La formula finale della COP28 rispecchiava la sintesi della scienza del ultimo rapporto del IPCC, evidenziando l’importanza centrale dell’interfaccia tra scienza e politiche climatiche. Tra altri cinque anni, il processo del Global Stocktake si ripeterà, con il nuovo ciclo di valutazione del’IPCC iniziato quest’anno che dovrà fornire la base scientifica completa e aggiornata in tempo. La COP28 si era inoltre conclusa con l’attivazione del Fondo per le perdite e danni e dell’obiettivo globale di adattamento.
Cosa è successo dopo Dubai?
Tra la COP 28 e 29 abbiamo avuto la presidenza italiana del G7 che ha mantenuto l’ambizione sulla mitigazione. I G7 hanno riconosciuto la necessità di aumentare gli sforzi nei Paesi in via di sviluppo e più vulnerabili, in particolare in Africa. Ciò nonostante, durante il corso dell’anno, vediamo la crescita di una posizione dove non si parla più di un’azione collettiva, guidata dai principi di equità e di responsabilità comuni, ma i differenziate e rispettive capacità. Ora si sta tornando a posizioni pre-accordo di Parigi originarie della Convenzione sul cambiamento climatico (UNFCCC).
Che cosa vuol dire?
Vuol dire mettere l’enfasi sulla distinzione tra Paesi sviluppati e Paesi in via di sviluppo. L’Accordo di Parigi era riuscito a oltrepassare questa divergenza geopolitica. I gravi divari nell’azione climatica stanno irrigidendo le posizioni di molti Paesi in via di sviluppo, che sottolineano la mancata accelerazione nella riduzione delle emissioni e il sostegno da parte dei Paesi sviluppati. Si tratta di tornare a rimettere l’enfasi su chi è responsabile storicamente e deve pagare. Ma questo non è semplice.
Ci spiega perché?
La responsabilità delle emissioni che causano il riscaldamento si complica negli ultimi decenni. Vediamo la forte crescita di economie emergenti classificate sempre come Paesi in via di sviluppo dalle Nazioni Unite, con la Cina che ha superato gli Stati Uniti. Gli effetti di queste emissioni sono globali e richiedono una risposta basata sulla cooperazione internazionale. Ma anche se i Paesi fossero tutti d’accordo su ciò che bisogna fare, senza un’adeguata finanza che supporta la transizione è difficile attuare qualsiasi trasformazione.
Questa COP sarà dunque essenzialmente legata al tema della finanza?
Sì, non a caso è detta la “Finance COP”. Si dovrà definire un nuovo obiettivo legato alla finanza per l’azione climatica, il New Collective Quantified Goal (NCQG).

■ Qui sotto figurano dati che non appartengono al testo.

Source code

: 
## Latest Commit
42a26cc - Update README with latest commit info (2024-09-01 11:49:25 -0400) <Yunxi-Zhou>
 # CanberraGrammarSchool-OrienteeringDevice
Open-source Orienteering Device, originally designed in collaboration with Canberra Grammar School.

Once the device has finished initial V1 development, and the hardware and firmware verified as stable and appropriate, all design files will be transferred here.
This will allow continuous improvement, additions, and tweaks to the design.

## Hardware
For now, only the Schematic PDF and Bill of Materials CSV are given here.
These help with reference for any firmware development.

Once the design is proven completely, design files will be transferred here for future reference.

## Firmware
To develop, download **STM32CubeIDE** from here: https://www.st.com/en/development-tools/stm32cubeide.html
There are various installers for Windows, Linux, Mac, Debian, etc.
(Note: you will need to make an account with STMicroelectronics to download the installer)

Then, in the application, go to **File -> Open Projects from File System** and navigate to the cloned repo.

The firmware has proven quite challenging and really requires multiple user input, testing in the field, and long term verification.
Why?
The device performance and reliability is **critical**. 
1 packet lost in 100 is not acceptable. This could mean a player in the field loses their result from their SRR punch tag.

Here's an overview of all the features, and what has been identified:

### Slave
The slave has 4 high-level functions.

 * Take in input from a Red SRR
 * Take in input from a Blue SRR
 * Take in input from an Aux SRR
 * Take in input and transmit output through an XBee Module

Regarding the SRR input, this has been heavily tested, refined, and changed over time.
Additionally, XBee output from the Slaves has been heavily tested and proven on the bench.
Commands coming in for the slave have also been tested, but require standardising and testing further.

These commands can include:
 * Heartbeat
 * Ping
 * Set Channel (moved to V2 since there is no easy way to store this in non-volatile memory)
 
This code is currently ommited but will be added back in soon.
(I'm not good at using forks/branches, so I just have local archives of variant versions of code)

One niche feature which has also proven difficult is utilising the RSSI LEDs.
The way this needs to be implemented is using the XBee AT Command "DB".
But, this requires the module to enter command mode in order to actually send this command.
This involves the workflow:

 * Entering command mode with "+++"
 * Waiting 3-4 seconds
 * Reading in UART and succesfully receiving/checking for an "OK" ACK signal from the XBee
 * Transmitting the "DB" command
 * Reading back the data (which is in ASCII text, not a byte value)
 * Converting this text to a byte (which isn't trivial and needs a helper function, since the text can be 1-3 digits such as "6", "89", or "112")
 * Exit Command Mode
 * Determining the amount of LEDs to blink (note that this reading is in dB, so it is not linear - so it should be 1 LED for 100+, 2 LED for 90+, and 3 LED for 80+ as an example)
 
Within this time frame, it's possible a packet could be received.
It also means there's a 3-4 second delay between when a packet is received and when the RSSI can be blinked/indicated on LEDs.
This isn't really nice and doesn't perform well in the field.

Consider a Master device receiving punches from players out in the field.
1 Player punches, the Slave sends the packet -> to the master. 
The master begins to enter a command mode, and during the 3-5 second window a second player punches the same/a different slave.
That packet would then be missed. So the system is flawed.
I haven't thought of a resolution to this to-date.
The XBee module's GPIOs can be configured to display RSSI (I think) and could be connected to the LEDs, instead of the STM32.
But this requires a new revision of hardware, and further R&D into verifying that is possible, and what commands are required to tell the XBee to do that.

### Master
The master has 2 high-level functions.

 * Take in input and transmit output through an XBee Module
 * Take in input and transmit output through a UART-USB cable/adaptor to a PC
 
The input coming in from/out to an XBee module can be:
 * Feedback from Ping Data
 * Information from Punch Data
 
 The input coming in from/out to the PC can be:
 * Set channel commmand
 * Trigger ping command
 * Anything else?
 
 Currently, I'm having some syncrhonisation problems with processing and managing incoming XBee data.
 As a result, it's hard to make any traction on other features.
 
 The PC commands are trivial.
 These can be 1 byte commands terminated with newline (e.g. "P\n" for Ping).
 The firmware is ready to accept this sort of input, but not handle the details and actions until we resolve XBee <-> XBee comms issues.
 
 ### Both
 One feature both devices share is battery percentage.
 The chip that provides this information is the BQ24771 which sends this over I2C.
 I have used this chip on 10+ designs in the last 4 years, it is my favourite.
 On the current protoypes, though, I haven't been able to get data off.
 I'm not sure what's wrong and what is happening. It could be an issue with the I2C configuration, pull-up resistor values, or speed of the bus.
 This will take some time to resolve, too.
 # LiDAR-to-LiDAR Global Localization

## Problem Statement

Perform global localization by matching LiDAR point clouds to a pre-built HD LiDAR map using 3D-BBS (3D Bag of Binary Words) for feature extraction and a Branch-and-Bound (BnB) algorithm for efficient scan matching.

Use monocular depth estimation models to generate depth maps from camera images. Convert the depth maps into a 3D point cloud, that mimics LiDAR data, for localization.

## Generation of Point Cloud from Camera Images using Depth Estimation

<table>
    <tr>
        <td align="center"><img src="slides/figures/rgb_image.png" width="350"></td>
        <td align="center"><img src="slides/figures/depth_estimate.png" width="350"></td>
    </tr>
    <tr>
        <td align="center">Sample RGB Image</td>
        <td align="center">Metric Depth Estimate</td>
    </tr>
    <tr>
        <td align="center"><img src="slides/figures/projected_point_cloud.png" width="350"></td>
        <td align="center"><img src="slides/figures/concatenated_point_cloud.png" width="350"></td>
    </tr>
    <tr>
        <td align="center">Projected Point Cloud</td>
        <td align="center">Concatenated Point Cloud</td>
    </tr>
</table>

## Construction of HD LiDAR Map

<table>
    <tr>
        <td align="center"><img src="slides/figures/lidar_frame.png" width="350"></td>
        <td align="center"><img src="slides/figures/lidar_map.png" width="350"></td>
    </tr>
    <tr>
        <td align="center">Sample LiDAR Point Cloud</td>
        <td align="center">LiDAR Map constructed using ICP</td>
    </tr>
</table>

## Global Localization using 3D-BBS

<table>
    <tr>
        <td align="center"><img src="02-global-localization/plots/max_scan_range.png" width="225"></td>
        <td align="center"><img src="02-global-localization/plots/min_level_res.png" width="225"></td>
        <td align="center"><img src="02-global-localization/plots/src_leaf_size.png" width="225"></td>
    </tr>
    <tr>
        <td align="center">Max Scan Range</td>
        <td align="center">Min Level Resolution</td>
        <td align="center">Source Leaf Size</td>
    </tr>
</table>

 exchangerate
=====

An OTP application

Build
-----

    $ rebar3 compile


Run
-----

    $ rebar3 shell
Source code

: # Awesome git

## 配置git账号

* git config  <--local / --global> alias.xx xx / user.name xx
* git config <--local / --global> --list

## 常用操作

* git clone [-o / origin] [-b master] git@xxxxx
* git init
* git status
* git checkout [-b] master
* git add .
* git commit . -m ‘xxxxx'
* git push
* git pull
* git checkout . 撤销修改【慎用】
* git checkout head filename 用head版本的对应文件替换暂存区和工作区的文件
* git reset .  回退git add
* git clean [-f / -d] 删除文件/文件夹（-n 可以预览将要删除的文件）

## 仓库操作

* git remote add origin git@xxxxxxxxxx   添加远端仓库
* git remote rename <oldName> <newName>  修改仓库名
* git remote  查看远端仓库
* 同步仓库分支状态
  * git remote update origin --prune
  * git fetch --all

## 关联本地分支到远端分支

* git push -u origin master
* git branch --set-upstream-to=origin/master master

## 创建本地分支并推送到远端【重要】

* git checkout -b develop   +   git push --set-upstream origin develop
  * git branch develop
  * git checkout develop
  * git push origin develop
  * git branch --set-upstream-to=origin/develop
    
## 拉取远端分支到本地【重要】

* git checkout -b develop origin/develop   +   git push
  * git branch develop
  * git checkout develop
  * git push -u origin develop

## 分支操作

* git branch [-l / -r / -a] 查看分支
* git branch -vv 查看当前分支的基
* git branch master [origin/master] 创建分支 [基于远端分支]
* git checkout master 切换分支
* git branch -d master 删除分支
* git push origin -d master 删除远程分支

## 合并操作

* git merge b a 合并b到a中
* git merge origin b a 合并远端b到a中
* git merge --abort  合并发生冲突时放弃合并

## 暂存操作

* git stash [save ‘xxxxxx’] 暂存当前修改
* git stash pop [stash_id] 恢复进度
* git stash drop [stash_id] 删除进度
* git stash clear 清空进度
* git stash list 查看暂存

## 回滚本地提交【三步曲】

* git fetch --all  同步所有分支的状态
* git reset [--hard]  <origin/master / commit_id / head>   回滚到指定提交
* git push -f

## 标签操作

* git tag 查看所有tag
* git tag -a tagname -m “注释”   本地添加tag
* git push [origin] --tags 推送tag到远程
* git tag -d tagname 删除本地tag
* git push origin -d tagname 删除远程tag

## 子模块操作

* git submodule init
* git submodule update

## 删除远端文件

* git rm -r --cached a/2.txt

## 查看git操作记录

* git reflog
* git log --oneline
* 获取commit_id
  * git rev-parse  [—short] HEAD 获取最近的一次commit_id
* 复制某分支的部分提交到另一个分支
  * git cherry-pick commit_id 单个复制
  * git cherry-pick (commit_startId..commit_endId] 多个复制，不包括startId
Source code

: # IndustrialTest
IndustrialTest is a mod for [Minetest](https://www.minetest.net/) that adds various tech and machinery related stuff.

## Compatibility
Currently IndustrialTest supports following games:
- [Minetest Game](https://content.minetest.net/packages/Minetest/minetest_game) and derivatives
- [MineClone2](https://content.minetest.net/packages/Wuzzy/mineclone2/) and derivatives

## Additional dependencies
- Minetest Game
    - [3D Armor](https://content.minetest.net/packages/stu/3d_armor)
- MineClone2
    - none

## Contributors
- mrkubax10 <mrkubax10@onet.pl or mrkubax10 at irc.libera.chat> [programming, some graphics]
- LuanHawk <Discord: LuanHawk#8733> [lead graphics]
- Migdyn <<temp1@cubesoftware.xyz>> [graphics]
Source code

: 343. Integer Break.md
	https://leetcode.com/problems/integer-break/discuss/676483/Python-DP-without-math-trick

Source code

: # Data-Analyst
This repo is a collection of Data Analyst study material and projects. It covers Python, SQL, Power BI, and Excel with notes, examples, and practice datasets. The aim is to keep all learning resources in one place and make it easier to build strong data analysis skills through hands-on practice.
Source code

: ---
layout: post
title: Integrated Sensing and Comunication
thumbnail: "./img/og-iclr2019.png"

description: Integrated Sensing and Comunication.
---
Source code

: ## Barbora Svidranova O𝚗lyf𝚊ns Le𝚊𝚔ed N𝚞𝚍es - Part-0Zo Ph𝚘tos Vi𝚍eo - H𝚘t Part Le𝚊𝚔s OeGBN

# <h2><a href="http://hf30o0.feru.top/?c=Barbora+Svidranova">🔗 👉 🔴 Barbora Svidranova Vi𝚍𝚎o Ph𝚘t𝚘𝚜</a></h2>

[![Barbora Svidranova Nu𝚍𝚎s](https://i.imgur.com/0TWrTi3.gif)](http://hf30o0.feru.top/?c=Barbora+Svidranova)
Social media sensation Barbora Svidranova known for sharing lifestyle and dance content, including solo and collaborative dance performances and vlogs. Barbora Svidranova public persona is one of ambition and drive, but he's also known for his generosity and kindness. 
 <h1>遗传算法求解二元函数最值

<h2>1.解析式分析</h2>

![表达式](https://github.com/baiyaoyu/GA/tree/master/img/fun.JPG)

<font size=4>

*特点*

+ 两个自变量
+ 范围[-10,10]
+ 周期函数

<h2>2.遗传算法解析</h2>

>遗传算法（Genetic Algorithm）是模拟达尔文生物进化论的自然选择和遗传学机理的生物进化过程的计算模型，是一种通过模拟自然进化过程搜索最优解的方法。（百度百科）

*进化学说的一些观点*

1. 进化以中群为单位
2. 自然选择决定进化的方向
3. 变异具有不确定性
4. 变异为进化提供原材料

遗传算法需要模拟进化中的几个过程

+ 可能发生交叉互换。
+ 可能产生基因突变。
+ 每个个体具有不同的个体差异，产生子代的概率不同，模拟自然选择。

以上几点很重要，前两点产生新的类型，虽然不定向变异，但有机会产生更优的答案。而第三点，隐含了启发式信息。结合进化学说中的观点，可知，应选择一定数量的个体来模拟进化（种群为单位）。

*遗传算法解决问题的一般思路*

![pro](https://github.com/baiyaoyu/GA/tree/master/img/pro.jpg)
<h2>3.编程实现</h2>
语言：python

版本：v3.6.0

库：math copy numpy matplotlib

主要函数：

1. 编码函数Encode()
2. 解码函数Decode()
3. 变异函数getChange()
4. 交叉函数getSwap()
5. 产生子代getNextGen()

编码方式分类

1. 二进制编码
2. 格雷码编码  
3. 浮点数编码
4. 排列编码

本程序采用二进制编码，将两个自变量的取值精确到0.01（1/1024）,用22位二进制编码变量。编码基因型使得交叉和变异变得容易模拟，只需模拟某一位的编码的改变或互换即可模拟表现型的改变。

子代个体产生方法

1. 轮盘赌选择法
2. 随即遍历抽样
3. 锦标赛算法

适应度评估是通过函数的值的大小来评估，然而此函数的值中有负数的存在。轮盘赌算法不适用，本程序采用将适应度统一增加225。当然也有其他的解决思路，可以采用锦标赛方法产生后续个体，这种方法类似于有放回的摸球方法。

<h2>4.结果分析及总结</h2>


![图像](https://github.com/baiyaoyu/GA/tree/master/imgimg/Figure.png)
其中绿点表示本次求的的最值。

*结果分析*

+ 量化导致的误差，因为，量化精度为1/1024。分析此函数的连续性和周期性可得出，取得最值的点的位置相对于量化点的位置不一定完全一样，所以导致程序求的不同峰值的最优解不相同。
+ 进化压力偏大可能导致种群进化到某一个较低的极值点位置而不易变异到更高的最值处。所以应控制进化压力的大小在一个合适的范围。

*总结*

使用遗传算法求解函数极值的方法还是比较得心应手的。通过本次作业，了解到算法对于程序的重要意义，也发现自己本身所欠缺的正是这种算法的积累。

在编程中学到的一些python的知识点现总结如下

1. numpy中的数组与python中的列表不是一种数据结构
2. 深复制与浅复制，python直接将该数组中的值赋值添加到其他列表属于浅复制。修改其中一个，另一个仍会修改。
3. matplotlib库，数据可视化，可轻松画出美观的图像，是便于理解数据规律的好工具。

I negoziati dovranno trovare il consenso per un accordo che oltrepassi la contrapposizione tra Paesi in via di sviluppo e Paesi sviluppati, ai quali viene comunque chiesta una maggiore responsabilità. Poi ci sono altri temi: si valuta, ad esempio, come funziona il meccanismo che informa i negoziati sulle perdite e i danni (Warsaw International Mechanismo for Loss and Damage).
È frustrante per voi scienziati vedere come la scienza avanza, mentre la politica si divide sul clima?
Con l’apertura della COP, la World Meteorological Organisation (WMO) confermerà che è ormai praticamente certo che il 2024 sarà l’anno più caldo mai registrato. Stiamo vivendo eventi estremi sempre più frequenti che causano impatti e rischi sempre più complessi da gestire. Le informazioni scientifiche diventano sempre più sofisticate, comunicate chiaramente dagli ultimi rapporti dell’IPCC. Il mio lavoro in questo contesto è proprio quello di verificare che le ultime informazioni scientifiche siano correttamente rappresentate durante i negoziati. Mi auguro che anche alla COP29 ciò accada: le forze politiche, lungi dal rifiutare l’informazione fornita dagli esperti, dovrebbero appoggiarsi ad essa.